* **Records for processing**
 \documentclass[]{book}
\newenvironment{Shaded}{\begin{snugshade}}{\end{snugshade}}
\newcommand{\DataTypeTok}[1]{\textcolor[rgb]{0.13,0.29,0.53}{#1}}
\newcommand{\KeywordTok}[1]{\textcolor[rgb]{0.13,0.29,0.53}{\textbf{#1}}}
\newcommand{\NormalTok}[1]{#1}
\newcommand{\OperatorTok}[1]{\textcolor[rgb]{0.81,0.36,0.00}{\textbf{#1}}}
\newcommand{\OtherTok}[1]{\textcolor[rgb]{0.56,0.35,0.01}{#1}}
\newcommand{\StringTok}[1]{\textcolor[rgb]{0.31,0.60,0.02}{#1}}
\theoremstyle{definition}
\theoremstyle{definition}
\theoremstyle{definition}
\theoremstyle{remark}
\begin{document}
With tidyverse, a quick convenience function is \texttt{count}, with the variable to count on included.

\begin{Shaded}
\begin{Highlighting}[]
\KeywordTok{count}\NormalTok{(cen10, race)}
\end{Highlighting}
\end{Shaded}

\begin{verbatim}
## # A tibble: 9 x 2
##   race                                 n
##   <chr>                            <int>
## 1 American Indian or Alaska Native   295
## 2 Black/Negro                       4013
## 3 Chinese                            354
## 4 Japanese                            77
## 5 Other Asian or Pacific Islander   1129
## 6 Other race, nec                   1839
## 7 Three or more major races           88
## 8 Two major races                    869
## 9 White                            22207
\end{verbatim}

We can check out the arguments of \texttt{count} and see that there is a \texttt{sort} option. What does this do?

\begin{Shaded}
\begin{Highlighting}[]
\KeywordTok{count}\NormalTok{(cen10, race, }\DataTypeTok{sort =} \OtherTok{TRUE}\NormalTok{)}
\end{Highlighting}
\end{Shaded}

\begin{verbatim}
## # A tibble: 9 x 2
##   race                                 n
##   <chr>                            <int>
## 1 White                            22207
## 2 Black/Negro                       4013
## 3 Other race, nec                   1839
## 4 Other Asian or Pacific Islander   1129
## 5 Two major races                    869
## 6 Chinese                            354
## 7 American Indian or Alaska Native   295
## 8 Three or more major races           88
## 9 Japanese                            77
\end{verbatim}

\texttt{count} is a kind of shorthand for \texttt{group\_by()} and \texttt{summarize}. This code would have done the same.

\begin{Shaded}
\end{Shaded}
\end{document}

* **Work required**
The line with "## 6 Chinese" through the last line of the data: write these out exactly, and no others.

* **Answer area**
## 6 Chinese                            354
## 7 American Indian or Alaska Native   295
## 8 Three or more major races           88
## 9 Japanese                            77
\end{verbatim}

\texttt{count} is a kind of shorthand for \texttt{group\_by()} and \texttt{summarize}. This code would have done the same.

\begin{Shaded}
\end{Shaded}
\end{document}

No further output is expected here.